Appeal court upholds ruling that 'shut off' child be treated in Dublin
The mother of a teenage girl said to have been shut off from the outside world has lost her appeal against a decision to separate them.
Senior judges upheld a verdict that the 13-year-old urgently needed to be sent to live at a facility in the Republic of Ireland in a bid to undo years of severe damage.
The court heard no equivalent facility exists in Northern Ireland.
Lawyers for the mother could challenge the case in the Supreme Court.
Last month, a High Court judge backed expert opinion that the mother, referred to as M and the daughter referred to as S, should be separated, and ruled that it was in the girl's best interests to live outside Northern Ireland for some time.
His verdict was reached after hearing evidence of the teenager's upbringing, bereft of any real friends and entirely tutored by her mother at their home.
He detailed further issues about the girl's appearance and state of the house, along with episodes of extreme, hysterical behaviour and a relationship with her 49-year-old mother he described as being well outside merely unusual.

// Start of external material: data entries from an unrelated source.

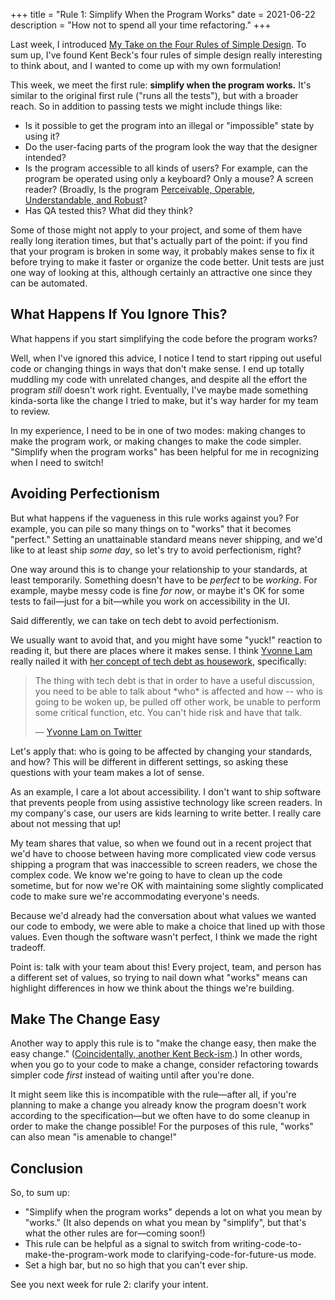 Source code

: +++
title = "Rule 1: Simplify When the Program Works"
date = 2021-06-22
description = "How not to spend all your time refactoring."
+++

Last week, I introduced [My Take on the Four Rules of Simple Design](@/posts/my-take-on-the-four-rules-of-simple-design.md).
To sum up, I've found Kent Beck's four rules of simple design really interesting to think about, and I wanted to come up with my own formulation!

This week, we meet the first rule: **simplify when the program works.**
It's similar to the original first rule ("runs all the tests"), but with a broader reach.
So in addition to passing tests we might include things like:

- Is it possible to get the program into an illegal or "impossible" state by using it?
- Do the user-facing parts of the program look the way that the designer intended?
- Is the program accessible to all kinds of users?
  For example, can the program be operated using only a keyboard?
  Only a mouse?
  A screen reader?
  (Broadly, Is the program [Perceivable, Operable, Understandable, and Robust](https://www.w3.org/WAI/WCAG21/Understanding/intro#understanding-the-four-principles-of-accessibility)?
- Has QA tested this?
  What did they think?

Some of those might not apply to your project, and some of them have really long iteration times, but that's actually part of the point: if you find that your program is broken in some way, it probably makes sense to fix it before trying to make it faster or organize the code better.
Unit tests are just one way of looking at this, although certainly an attractive one since they can be automated.

## What Happens If You Ignore This?

What happens if you start simplifying the code before the program works?

Well, when I've ignored this advice, I notice I tend to start ripping out useful code or changing things in ways that don't make sense.
I end up totally muddling my code with unrelated changes, and despite all the effort the program _still_ doesn't work right.
Eventually, I've maybe made something kinda-sorta like the change I tried to make, but it's way harder for my team to review.

In my experience, I need to be in one of two modes: making changes to make the program work, or making changes to make the code simpler.
"Simplify when the program works" has been helpful for me in recognizing when I need to switch!

## Avoiding Perfectionism

But what happens if the vagueness in this rule works against you?
For example, you can pile so many things on to "works" that it becomes "perfect."
Setting an unattainable standard means never shipping, and we'd like to at least ship _some day_, so let's try to avoid perfectionism, right?

One way around this is to change your relationship to your standards, at least temporarily.
Something doesn't have to be _perfect_ to be _working_.
For example, maybe messy code is fine _for now_, or maybe it's OK for some tests to fail&mdash;just for a bit&mdash;while you work on accessibility in the UI.

Said differently, we can take on tech debt to avoid perfectionism.

We usually want to avoid that, and you might have some "yuck!" reaction to reading it, but there are places where it makes sense.
I think [Yvonne Lam](https://twitter.com/yvonnezlam) really nailed it with [her concept of tech debt as housework](https://twitter.com/yvonnezlam/status/1376631868972433408), specifically:

> The thing with tech debt is that in order to have a useful discussion, you need to be able to talk about \*who\* is affected and how -- who is going to be woken up, be pulled off other work, be unable to perform some critical function, etc. You can't hide risk and have that talk.
>
> &mdash; [Yvonne Lam on Twitter](https://twitter.com/yvonnezlam/status/1376631868972433408)

Let's apply that: who is going to be affected by changing your standards, and how?
This will be different in different settings, so asking these questions with your team makes a lot of sense.

As an example, I care a lot about accessibility.
I don't want to ship software that prevents people from using assistive technology like screen readers.
In my company's case, our users are kids learning to write better.
I really care about not messing that up!

My team shares that value, so when we found out in a recent project that we'd have to choose between having more complicated view code versus shipping a program that was inaccessible to screen readers, we chose the complex code.
We know we're going to have to clean up the code sometime, but for now we're OK with maintaining some slightly complicated code to make sure we're accommodating everyone's needs.

Because we'd already had the conversation about what values we wanted our code to embody, we were able to make a choice that lined up with those values.
Even though the software wasn't perfect, I think we made the right tradeoff.

Point is: talk with your team about this!
Every project, team, and person has a different set of values, so trying to nail down what "works" means can highlight differences in how we think about the things we're building.

## Make The Change Easy

Another way to apply this rule is to "make the change easy, then make the easy change."
([Coincidentally, another Kent Beck-ism](https://twitter.com/kentbeck/status/250733358307500032).)
In other words, when you go to your code to make a change, consider refactoring towards simpler code _first_ instead of waiting until after you're done.

It might seem like this is incompatible with the rule&mdash;after all, if you're planning to make a change you already know the program doesn't work according to the specification&mdash;but we often have to do some cleanup in order to make the change possible!
For the purposes of this rule, "works" can also mean "is amenable to change!"

## Conclusion

So, to sum up:

- "Simplify when the program works" depends a lot on what you mean by "works."
  (It also depends on what you mean by "simplify", but that's what the other rules are for&mdash;coming soon!)
- This rule can be helpful as a signal to switch from writing-code-to-make-the-program-work mode to clarifying-code-for-future-us mode.
- Set a high bar, but no so high that you can't ever ship.

See you next week for rule 2: clarify your intent.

Although originally from Northern Ireland, the court heard how M had lived abroad for periods.
She was said to have been impressed by free-spirited lifestyles and returned home having developed friendships with people who shared her thinking, dress style and general approach.
Having split up with the child's father, she moved with her daughter to a small town in Northern Ireland and decided to teach the girl at home.
Both the mother, referred to as M, and her daughter opposed the trust's application, which came after it obtained a series of interim care orders.
In their three grounds of appeal to that verdict, M's lawyers claimed: The judge erred in finding S had insufficient understanding of the issues; he wrongly held that M unreasonably withheld her consent and his ruling was incompatible with Article 8 of the European Convention on Human Rights.
Rejecting all of their arguments, Lord Justice Gillen, sitting with Lord Justices Girvan and Coghlin, held that the child did have a proper opportunity to voice her views and indicate she was not consenting to living in Dublin.
Dealing with the refusal of consent by M, the judges said it was inconceivable that any reasonable parent in her situation would not have welcomed the trust's intervention and support, and have co-operated to turn the situation around.
Lord Justice Gillen concluded: "Any sense of being in a hurry to resolve the child's problems is absent.
"Only separation and expert treatment can secure the welfare of this child in the future and no reasonable parent would withhold consent to that step."